LpR Article | May 24, 2016

Safety Concept for LED Street Lighting by Phoenix Contact

Street and building lighting has profited greatly from the advantages of LED technology. While modern LED lampposts have dielectric strengths of up to 6 kV, surge currents and voltages occurring in the grid can be significantly higher. Andreas Schamber, Product Manager for surge protection at Phoenix Contact, presents and discusses a comprehensive power surge protection concept to prevent blackouts during power surges and to protect investments in LED lighting based on the company’s product portfolio.

LED technology has become prevalent in many areas due to its significantly longer service life and higher energy efficiency. Street and building lighting has benefited in numerous ways from the advantages of this new technology. LED modules have also made lights much more compact and they can be dimmed by sensors, allowing them to be adapted to the needs of the user. While the dielectric strengths of modern LED lampposts is up to 6 kV, power surges in the grid caused by direct and indirect lightning strikes or switching action can be significantly higher.

The destruction of sensitive lighting electronics or the LED modules by power surges will increase the time for ROI. The cost of replacing LED equipment is also higher than replacing conventional lighting technology. Preventing downtime from power surges and to protect the investment in LED technology, a comprehensive surge protection concept is highly recommended, even for street and building lighting. The consequences in security-relevant areas can be severe (Figure 1).

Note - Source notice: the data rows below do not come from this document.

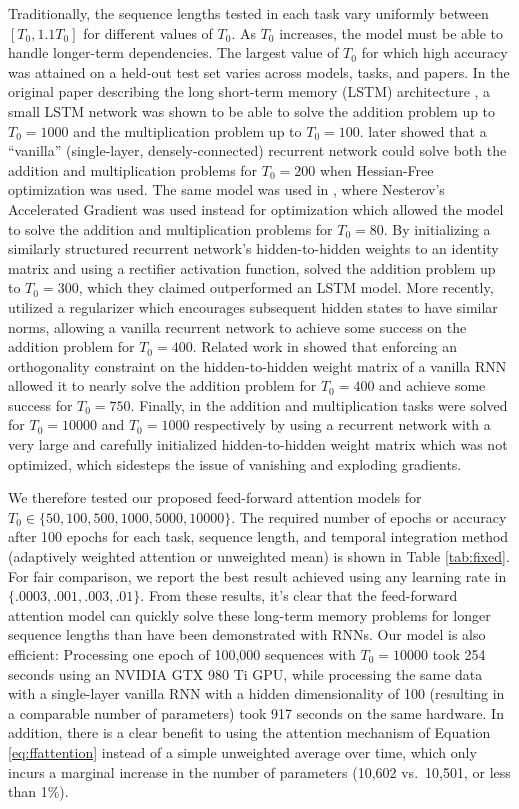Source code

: \documentclass{article} %
\begin{document}
Traditionally, the sequence lengths tested in each task vary uniformly between $[T_0, 1.1T_0]$ for different values of $T_0$.
As $T_0$ increases, the model must be able to handle longer-term dependencies.
The largest value of $T_0$ for which high accuracy was attained on a held-out test set varies across models, tasks, and papers.
In the original paper describing the long short-term memory (LSTM) architecture \cite{hochreiter1997long}, a small LSTM network was shown to be able to solve the addition problem up to $T_0 = 1000$ and the multiplication problem up to $T_0 = 100$.
\cite{martens2011learning} later showed that a ``vanilla'' (single-layer, densely-connected) recurrent network could solve both the addition and multiplication problems for $T_0 = 200$ when Hessian-Free optimization was used.
The same model was used in \cite{sutskever2013importance}, where Nesterov's Accelerated Gradient was used instead for optimization which allowed the model to solve the addition and multiplication problems for $T_0 = 80$.
By initializing a similarly structured recurrent network's hidden-to-hidden weights to an identity matrix and using a rectifier activation function, \cite{le2015simple} solved the addition problem up to $T_0 = 300$, which they claimed outperformed an LSTM model.
More recently, \cite{krueger2015regularizing} utilized a regularizer which encourages subsequent hidden states to have similar norms, allowing a vanilla recurrent network to achieve some success on the addition problem for $T_0 = 400$.
Related work in \cite{arjovsky2015unitary} showed that enforcing an orthogonality constraint on the hidden-to-hidden weight matrix of a vanilla RNN allowed it to nearly solve the addition problem for $T_0 = 400$ and achieve some success for $T_0 = 750$.
Finally, in \cite{jaegar2012long} the addition and multiplication tasks were solved for $T_0 = 10000$ and $T_0 = 1000$ respectively by using a recurrent network with a very large and carefully initialized hidden-to-hidden weight matrix which was not optimized, which sidesteps the issue of vanishing and exploding gradients.

We therefore tested our proposed feed-forward attention models for $T_0 \in \{50, 100, 500, 1000, 5000, 10000\}$.
The required number of epochs or accuracy after 100 epochs for each task, sequence length, and temporal integration method (adaptively weighted attention or unweighted mean) is shown in Table \ref{tab:fixed}.
For fair comparison, we report the best result achieved using any learning rate in $\{.0003, .001, .003, .01\}$.
From these results, it's clear that the feed-forward attention model can quickly solve these long-term memory problems for longer sequence lengths than have been demonstrated with RNNs.
Our model is also efficient: Processing one epoch of 100,000 sequences with $T_0 = 10000$ took 254 seconds using an NVIDIA GTX 980 Ti GPU, while processing the same data with a single-layer vanilla RNN with a hidden dimensionality of 100 (resulting in a comparable number of parameters) took 917 seconds on the same hardware.
In addition, there is a clear benefit to using the attention mechanism of Equation \ref{eq:ffattention} instead of a simple unweighted average over time, which only incurs a marginal increase in the number of parameters (10,602 vs.\ 10,501, or less than 1\%).
\end{document}

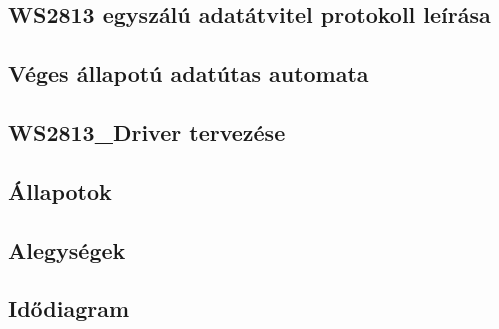 \subsection{WS2813 egyszálú adatátvitel protokoll leírása}


\subsection{Véges állapotú adatútas automata}


\subsection{WS2813\_Driver tervezése}


\subsection{Állapotok}


\subsection{Alegységek}


\subsection{Idődiagram}
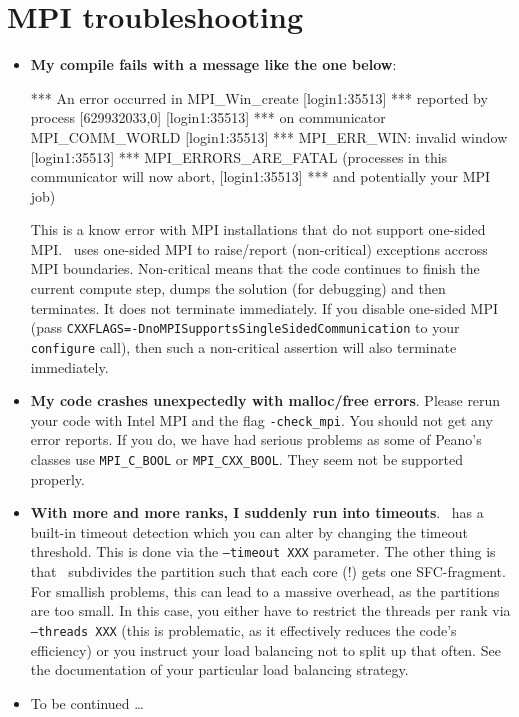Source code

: \section{MPI troubleshooting}
\begin{itemize}
  \item \textbf{My compile fails with a message like the one below}:
  \begin{code}
[login1:35513] *** An error occurred in MPI_Win_create
[login1:35513] *** reported by process [629932033,0]
[login1:35513] *** on communicator MPI_COMM_WORLD
[login1:35513] *** MPI_ERR_WIN: invalid window
[login1:35513] *** MPI_ERRORS_ARE_FATAL (processes in this communicator will now abort,
[login1:35513] ***    and potentially your MPI job)  
  \end{code}
  This is a know error with MPI installations that do not support one-sided MPI. 
  \Peano\ uses one-sided MPI to raise/report (non-critical) exceptions accross MPI boundaries.
  Non-critical means that the code continues to finish the current compute step,
  dumps the solution (for debugging) and then terminates. It does not terminate
		immediately. If you disable one-sided MPI (pass \linebreak \texttt{CXXFLAGS=-DnoMPISupportsSingleSidedCommunication} to your \texttt{configure} call), then such a non-critical assertion
  will also terminate immediately.
  \item \textbf{My code crashes unexpectedly with malloc/free errors}. Please
  rerun your code with Intel MPI and the flag \texttt{-check\_mpi}. You should
  not get any error reports. If you do, we have had serious problems as some of
  Peano's classes use \texttt{MPI\_C\_BOOL} or \texttt{MPI\_CXX\_BOOL}. They
  seem not be supported properly.
  \item \textbf{With more and more ranks, I suddenly run into timeouts}. \Peano\
  has a built-in timeout detection which you can alter by changing the timeout
  threshold. This is done via the \texttt{--timeout XXX} parameter. The other
  thing is that \Peano\ subdivides the partition such that each core (!) gets
  one SFC-fragment. For smallish problems, this can lead to a massive overhead, as
  the partitions are too small. In this case, you either have to restrict the
  threads per rank via \texttt{--threads XXX} (this is problematic, as it
  effectively reduces the code's efficiency) or you instruct your load balancing
  not to split up that often. See the documentation of your particular load
  balancing strategy.
  \item To be continued \dots
\end{itemize}





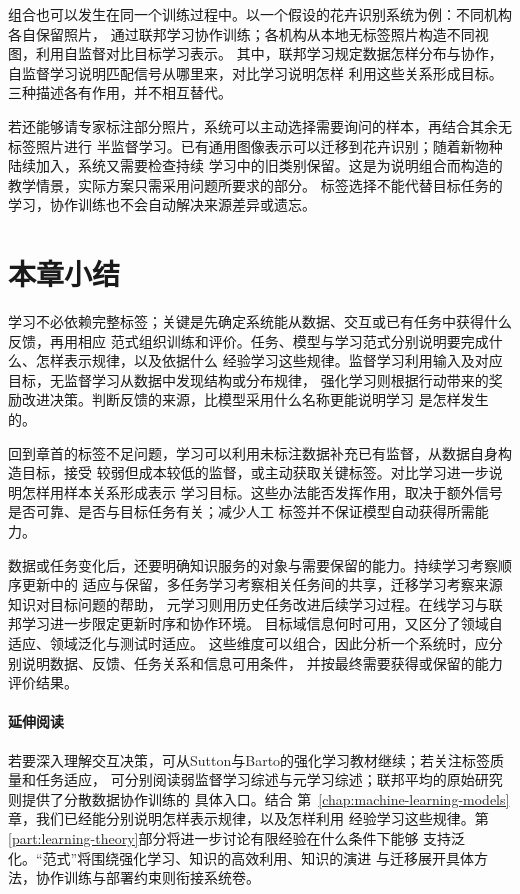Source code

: 组合也可以发生在同一个训练过程中。以一个假设的花卉识别系统为例：不同机构各自保留照片，
通过联邦学习协作训练；各机构从本地无标签照片构造不同视图，利用自监督对比目标学习表示。
其中，联邦学习规定数据怎样分布与协作，自监督学习说明匹配信号从哪里来，对比学习说明怎样
利用这些关系形成目标。三种描述各有作用，并不相互替代。

若还能够请专家标注部分照片，系统可以主动选择需要询问的样本，再结合其余无标签照片进行
半监督学习。已有通用图像表示可以迁移到花卉识别；随着新物种陆续加入，系统又需要检查持续
学习中的旧类别保留。这是为说明组合而构造的教学情景，实际方案只需采用问题所要求的部分。
标签选择不能代替目标任务的学习，协作训练也不会自动解决来源差异或遗忘。

\section{本章小结}
\label{sec:machine-learning-paradigms-summary}

学习不必依赖完整标签；关键是先确定系统能从数据、交互或已有任务中获得什么反馈，再用相应
范式组织训练和评价。任务、模型与学习范式分别说明要完成什么、怎样表示规律，以及依据什么
经验学习这些规律。监督学习利用输入及对应目标，无监督学习从数据中发现结构或分布规律，
强化学习则根据行动带来的奖励改进决策。判断反馈的来源，比模型采用什么名称更能说明学习
是怎样发生的。

回到章首的标签不足问题，学习可以利用未标注数据补充已有监督，从数据自身构造目标，接受
较弱但成本较低的监督，或主动获取关键标签。对比学习进一步说明怎样用样本关系形成表示
学习目标。这些办法能否发挥作用，取决于额外信号是否可靠、是否与目标任务有关；减少人工
标签并不保证模型自动获得所需能力。

数据或任务变化后，还要明确知识服务的对象与需要保留的能力。持续学习考察顺序更新中的
适应与保留，多任务学习考察相关任务间的共享，迁移学习考察来源知识对目标问题的帮助，
元学习则用历史任务改进后续学习过程。在线学习与联邦学习进一步限定更新时序和协作环境。
目标域信息何时可用，又区分了领域自适应、领域泛化与测试时适应。
这些维度可以组合，因此分析一个系统时，应分别说明数据、反馈、任务关系和信息可用条件，
并按最终需要获得或保留的能力评价结果。

\paragraph{延伸阅读}

若要深入理解交互决策，可从Sutton与Barto的强化学习教材继续；若关注标签质量和任务适应，
可分别阅读弱监督学习综述与元学习综述；联邦平均的原始研究则提供了分散数据协作训练的
具体入口。结合
第~\ref{chap:machine-learning-models}章，我们已经能分别说明怎样表示规律，以及怎样利用
经验学习这些规律。第\ref{part:learning-theory}部分将进一步讨论有限经验在什么条件下能够
支持泛化。“范式”将围绕强化学习、知识的高效利用、知识的演进
与迁移展开具体方法，协作训练与部署约束则衔接系统卷。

Figure 1: LEDs have become the common technology for street lighting. Specific protection devices are used to protect these sensitive systems

Power Surges and Their Consequences
Undesirable power surges have various causes. A distinction is made between direct and indirect effects of lightning strikes and switching operations. There can be a low number of direct lightning strikes, depending on the region. Nevertheless, these kinds of strikes are always high-energy, usually resulting in greater damage. Lightning strikes can indirectly affect devices up to distances of 5 km.

Power surges typically result from:

  • Direct lightning strikes to lights or power lines
  • Indirect effects of lightning, ground feedbacks, or electromagnetic induction
  • Switching operations in the power grid

Lampposts are generally placed in highly exposed locations, leaving them susceptible to direct lightning strikes that can affect the entire streets. If there are no suitable protective devices in place, the lightning current can be dispersed across the entire installation (due to galvanic coupling) and cause enormous damage.

Lightning strikes cause the voltage to increases by several thousand volts at the point of impact. This voltage decreases exponentially and depends largely on the soil conditions and the distance from the point of impact. For example, if lightning strikes a building with an external lightning protection system or a nearby tree, this raises the ground potential (Figure 2). If the insulation resistance of the components is exceeded, a flashover can occur, and the insulation will be damaged.


Figure 2: A lightning strike directly in or close to the street lighting system raises the voltage potential and endangers the street lighting

If the insulation of the supply cables, the junction box or the electronics has been damaged, it can usually only be determined during the next routine check. Insulation failures pose a lethal risk and, in the worst case, can lead to electric shock if contact is made with metallic parts such as a light pole.

Inductive coupling in the power supply cable can also generate power surges. This is caused by the magnetic field of the lightning current flowing to the ground. For instance, the current through a downed conductor, or even a tree, generates an electromagnetic field around the conductor, which induces energy in cables running in parallel. These surges are strong enough to damage the electronic components connected to those wires.

The other main cause for power surges is switching operations in the power distribution network. These can cause power surges of several kilovolts. These transient power surges occur far more frequently than lightning strikes and have a lower energy density and shorter duration. Nevertheless, they still cause damage due to the high number of incidents that stress the components.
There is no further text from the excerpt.